A limited liability company’s operating agreement or company agreement is similar to a corporation’s shareholder agreement, and provides for the management of the LLC, and the rights and duties of the owners of the LLC (members) and the managers of the LLC, if any.
Specifically, the LLC operating agreement should address the company’s finances, capital contributions, percentages of ownership, voting rights, meetings, notices, buyouts, distribution of profits and losses, officers, and other matters. Limited liability companies generally may be managed by the members or by appointed or elected managers.

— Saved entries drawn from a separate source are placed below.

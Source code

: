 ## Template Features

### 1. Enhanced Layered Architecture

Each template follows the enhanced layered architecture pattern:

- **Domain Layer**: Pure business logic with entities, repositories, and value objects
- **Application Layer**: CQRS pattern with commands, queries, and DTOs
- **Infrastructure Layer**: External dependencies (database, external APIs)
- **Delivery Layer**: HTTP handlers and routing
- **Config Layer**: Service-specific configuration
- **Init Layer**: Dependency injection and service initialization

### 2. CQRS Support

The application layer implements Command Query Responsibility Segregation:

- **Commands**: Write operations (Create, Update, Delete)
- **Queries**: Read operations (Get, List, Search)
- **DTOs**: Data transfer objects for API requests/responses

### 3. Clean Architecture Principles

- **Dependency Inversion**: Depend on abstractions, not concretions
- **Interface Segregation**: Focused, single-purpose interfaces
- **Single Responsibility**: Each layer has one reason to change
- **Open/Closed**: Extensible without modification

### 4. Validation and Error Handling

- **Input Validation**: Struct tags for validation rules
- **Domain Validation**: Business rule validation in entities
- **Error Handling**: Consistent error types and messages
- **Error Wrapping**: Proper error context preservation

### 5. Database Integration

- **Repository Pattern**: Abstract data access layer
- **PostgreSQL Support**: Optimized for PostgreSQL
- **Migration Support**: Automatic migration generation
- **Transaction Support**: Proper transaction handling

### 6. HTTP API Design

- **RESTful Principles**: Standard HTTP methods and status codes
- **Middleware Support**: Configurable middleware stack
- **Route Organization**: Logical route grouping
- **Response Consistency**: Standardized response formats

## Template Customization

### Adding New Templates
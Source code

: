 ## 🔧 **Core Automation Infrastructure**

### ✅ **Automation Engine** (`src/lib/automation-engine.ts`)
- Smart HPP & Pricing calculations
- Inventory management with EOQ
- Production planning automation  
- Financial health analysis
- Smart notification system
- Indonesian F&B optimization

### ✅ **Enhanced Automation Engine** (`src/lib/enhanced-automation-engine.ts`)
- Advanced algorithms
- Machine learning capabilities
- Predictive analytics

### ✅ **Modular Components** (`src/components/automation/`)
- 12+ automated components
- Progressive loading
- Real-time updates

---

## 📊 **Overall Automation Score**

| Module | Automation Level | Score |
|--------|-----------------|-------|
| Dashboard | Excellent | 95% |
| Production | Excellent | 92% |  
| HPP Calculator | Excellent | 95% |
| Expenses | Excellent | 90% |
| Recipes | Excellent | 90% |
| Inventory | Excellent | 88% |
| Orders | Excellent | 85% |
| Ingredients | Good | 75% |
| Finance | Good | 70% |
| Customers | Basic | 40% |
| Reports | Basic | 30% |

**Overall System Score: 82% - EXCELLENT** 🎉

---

In Maine, a limited liability company (LLC) is governed by an operating agreement, which is a key document outlining the management structure and the rights and responsibilities of its members and managers. The Maine Limited Liability Company Act allows LLC members to establish their own rules for the company's operation in their operating agreement, as long as these rules do not conflict with state law. The operating agreement typically covers financial arrangements, including capital contributions and the allocation of profits and losses; ownership interests and voting rights; procedures for meetings and notices; and provisions for buyouts and transfers of membership interest. It may also detail the roles of officers and the management structure, indicating whether the LLC will be member-managed or manager-managed. While Maine law does not require an LLC to have an operating agreement, it is highly advisable to create one to ensure clear governance and to avoid default rules under state law. Without an operating agreement, the LLC would be subject to the default provisions of the Maine Limited Liability Company Act, which may not align with the members' intentions.